Probabilistic and Analytic Aspects of the Loewner Energy
Massachusetts Institute Of Technology, Cambridge MA
Investigators
Abstract
This project concerns research in the areas of probability and complex analysis. The Loewner energy is a quantity measuring the roundness of a simple planar loop. It arises from the asymptotic behaviors of the Schramm-Loewner evolution (SLE), a model of random fractal curves. SLE plays a central role in random conformal geometry and two-dimensional statistical mechanics that study the macroscopic geometry of systems with given information on the microscopic level. Surprisingly, this probabilistically motivated Loewner energy can be described using fundamental concepts from seemingly disparate branches of mathematics and mathematical physics, including geometric function theory, Teichmüller theory, conformal field theory, and string theory. These links suggest deep connections between random conformal geometry and those branches. This research project aims at revealing these connections and exploring how the variety of perspectives around the Loewner energy can bring new insights to probability theory and other fields. The results are expected also to reveal new facets of the mathematical architecture underlying theoretical physics. The Loewner energy of a Jordan curve is defined as the Dirichlet energy of its driving function via the Loewner differential equation. Finite energy curves can, therefore, be viewed as the Cameron-Martin space of SLE, which has a multiple of Brownian motion as driving function. This definition of both Loewner energy and SLE depends strongly on the parametrization of the curves.

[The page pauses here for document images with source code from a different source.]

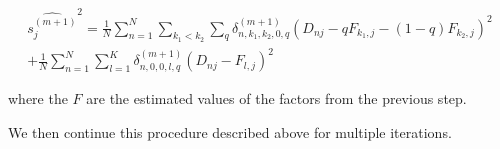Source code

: \documentclass[12pt]{article}
\begin{document}
\begin{multline}
\widehat{s_{j}^{(m+1)}}^2 = \frac{1}{N}\sum_{n=1}^{N} \sum_{k_1 < k_2} \sum_{q} \delta^{(m+1)}_{n, k_1, k_2, 0, q} (D_{nj} - q F_{k_1,j} - (1-q) F_{k_2,j})^2 \\
+  \frac{1}{N}\sum_{n=1}^{N} \sum_{l=1}^{K} \delta^{(m+1)}_{n, 0, 0, l, q} (D_{nj} - F_{l,j} )^2
\end{multline}

where the $F$ are the estimated values of the factors from the previous step.

We then continue this procedure described above for multiple iterations.
\end{document}
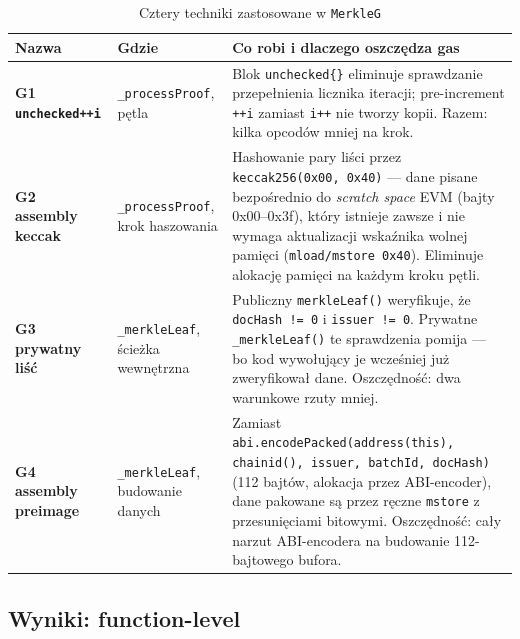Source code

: \documentclass[11pt,a4paper]{article}
\begin{document}
\begin{table}[H]
\centering
\caption{Cztery techniki zastosowane w \texttt{MerkleG}}
\begin{tabular}{>{\bfseries}p{2.8cm} p{4.0cm} p{7.0cm}}
\toprule
Nazwa & Gdzie & Co robi i dlaczego oszczędza gas \\
\midrule
G1 \newline \texttt{unchecked++i}
  & \texttt{\_processProof}, pętla
  & Blok \texttt{unchecked\{\}} eliminuje sprawdzanie przepełnienia
    licznika iteracji; pre-increment \texttt{++i} zamiast \texttt{i++}
    nie tworzy kopii. Razem: kilka opcodów mniej na krok. \\[4pt]

G2 \newline assembly keccak
  & \texttt{\_processProof}, krok haszowania
  & Hashowanie pary liści przez \texttt{keccak256(0x00, 0x40)} ---
    dane pisane bezpośrednio do \emph{scratch space} EVM (bajty 0x00--0x3f),
    który istnieje zawsze i nie wymaga aktualizacji wskaźnika wolnej pamięci
    (\texttt{mload/mstore 0x40}). Eliminuje alokację pamięci na każdym kroku pętli. \\[4pt]

G3 \newline prywatny liść
  & \texttt{\_merkleLeaf}, ścieżka wewnętrzna
  & Publiczny \texttt{merkleLeaf()} weryfikuje, że \texttt{docHash != 0}
    i \texttt{issuer != 0}. Prywatne \texttt{\_merkleLeaf()} te sprawdzenia
    pomija --- bo kod wywołujący je wcześniej już zweryfikował dane.
    Oszczędność: dwa warunkowe rzuty mniej. \\[4pt]

G4 \newline assembly preimage
  & \texttt{\_merkleLeaf}, budowanie danych
  & Zamiast \texttt{abi.encodePacked(address(this), chainid(), issuer, batchId, docHash)}
    (112 bajtów, alokacja przez ABI-encoder), dane pakowane są przez ręczne
    \texttt{mstore} z przesunięciami bitowymi. Oszczędność: cały narzut
    ABI-encodera na budowanie 112-bajtowego bufora. \\
\bottomrule
\end{tabular}
\end{table}

\subsection{Wyniki: function-level}
\end{document}
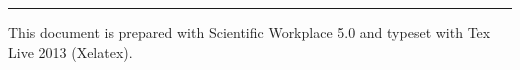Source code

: \documentclass[12pt,a4paper]{article}
\begin{document}
\bigskip

\null
\vfill

\begin{center}
\rule{6in}{0.01in}
\end{center}

\noindent This document is prepared with Scientific Workplace 5.0 and
typeset with Tex Live 2013 (Xelatex).

\noindent\href{http://whymranderson.blogspot.tw/2014/03/how-to-convert-swp-50-special-unicode.html%
}{\underline{\color{blue}}}

\noindent\href{https://drive.google.com/file/d/0B96HmLH-SQVmM1dvYlFiQm9ESGM/edit?usp=sharing%
}{\underline{\color{blue}%
%
}}

\bigskip

%
\end{document}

However, an equivalent and intrinsic description of the Loewner energy was discovered using determinants of Laplacians and is known to be the Kähler potential of the Weil-Petersson metric on the universal Teichmüller space. This research project first aims to provide similar intrinsic descriptions of SLE loops via the canonical measures on the welding homeomorphisms, then studies generalizations of the Loewner energy to other scenarios involving multi-chords or higher genus surfaces, analytic identities inspired by results from random conformal geometry, and the relation to minimal surfaces in the hyperbolic 3-space. This award reflects NSF's statutory mission and has been deemed worthy of support through evaluation using the Foundation's intellectual merit and broader impacts review criteria.